The Green Mediterranean Diet Shows Promise
The Green Mediterranean Diet Shows Promise

Age-related brain atrophy refers to the gradual loss of neurons and shrinkage of brain tissue, which is a natural part of the ageing process. This condition can contribute to cognitive decline and various neurological issues. While ageing itself cannot be prevented, recent research from an 18-month dietary intervention provides hope that lifestyle and dietary changes may help slow down brain ageing.

Brain age, determined through MRI measurements of the hippocampus and lateral ventricles, reflects the biological aging of the brain, which may differ from a person’s chronological age. Chronological age is simply the number of years a person has lived, while brain age indicates the actual health of the brain. Generally, as we age, the hippocampus tends to shrink, and the lateral ventricles tend to expand, which serve as indicators of brain ageing. Some individuals may have a brain age that is younger or older than their chronological age. A younger brain age suggests better cognitive health, whereas an older brain age may indicate accelerated ageing and an increased risk of cognitive decline.

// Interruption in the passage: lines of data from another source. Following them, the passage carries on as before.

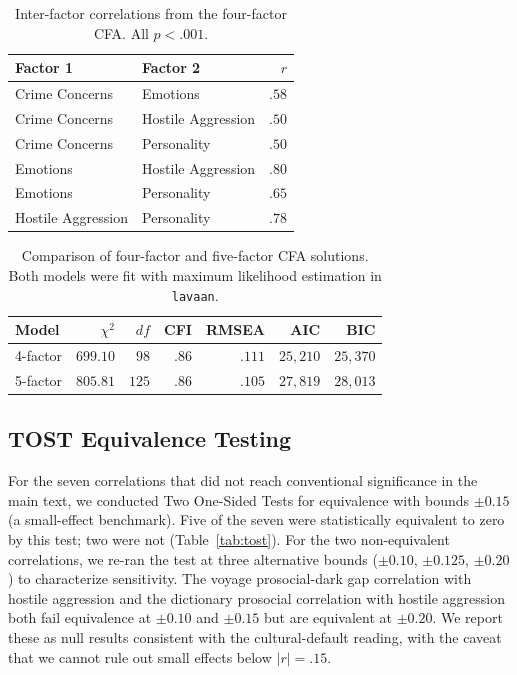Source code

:\begin{table}[htbp]
  \centering
  \caption{Inter-factor correlations from the four-factor CFA. All $p < .001$.}
  \label{tab:cfa_corrs}
  \small
  \begin{tabular}{ll r}
    \toprule
    Factor 1 & Factor 2 & $r$ \\
    \midrule
    Crime Concerns & Emotions          & $.58$ \\
    Crime Concerns & Hostile Aggression & $.50$ \\
    Crime Concerns & Personality       & $.50$ \\
    Emotions       & Hostile Aggression & $.80$ \\
    Emotions       & Personality       & $.65$ \\
    Hostile Aggression & Personality   & $.78$ \\
    \bottomrule
  \end{tabular}
\end{table}

\begin{table}[htbp]
  \centering
  \caption{Comparison of four-factor and five-factor CFA solutions. Both models were fit with maximum likelihood estimation in \texttt{lavaan}.}
  \label{tab:cfa_compare}
  \small
  \begin{tabular}{lrrrrrr}
    \toprule
    Model & $\chi^2$ & $df$ & CFI & RMSEA & AIC & BIC \\
    \midrule
    4-factor & $699.10$ & $98$  & $.86$ & $.111$ & $25{,}210$ & $25{,}370$ \\
    5-factor & $805.81$ & $125$ & $.86$ & $.105$ & $27{,}819$ & $28{,}013$ \\
    \bottomrule
  \end{tabular}
\end{table}

\subsection{TOST Equivalence Testing}
\label{sec:supp_tost}

For the seven correlations that did not reach conventional significance in the main text, we conducted Two One-Sided Tests for equivalence \citep{lakens2017equivalence} with bounds $\pm 0.15$ (a small-effect benchmark). Five of the seven were statistically equivalent to zero by this test; two were not (Table~\ref{tab:tost}). For the two non-equivalent correlations, we re-ran the test at three alternative bounds ($\pm 0.10$, $\pm 0.125$, $\pm 0.20$) to characterize sensitivity. The voyage prosocial-dark gap correlation with hostile aggression and the dictionary prosocial correlation with hostile aggression both fail equivalence at $\pm 0.10$ and $\pm 0.15$ but are equivalent at $\pm 0.20$. We report these as null results consistent with the cultural-default reading, with the caveat that we cannot rule out small effects below $|r| = .15$.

The study found that a decline in HbA1c and key markers of long-term blood sugar levels is associated with significant positive changes in specific brain regions commonly affected by age-related atrophy. It suggests that improved blood sugar control could be one of the most important factors in slowing down age-related brain changes.

Previous research has shown the benefits of the Green Mediterranean (Green-Med) diet, particularly its positive effects on blood sugar control. This diet is rich in polyphenols from plant-based sources such as Mankai—a high-protein aquatic plant—and green tea, while being low in red and processed meats. The current study reinforces these findings, suggesting that the Green-Med diet not only supports metabolic health but may also have protective effects on brain structure and function.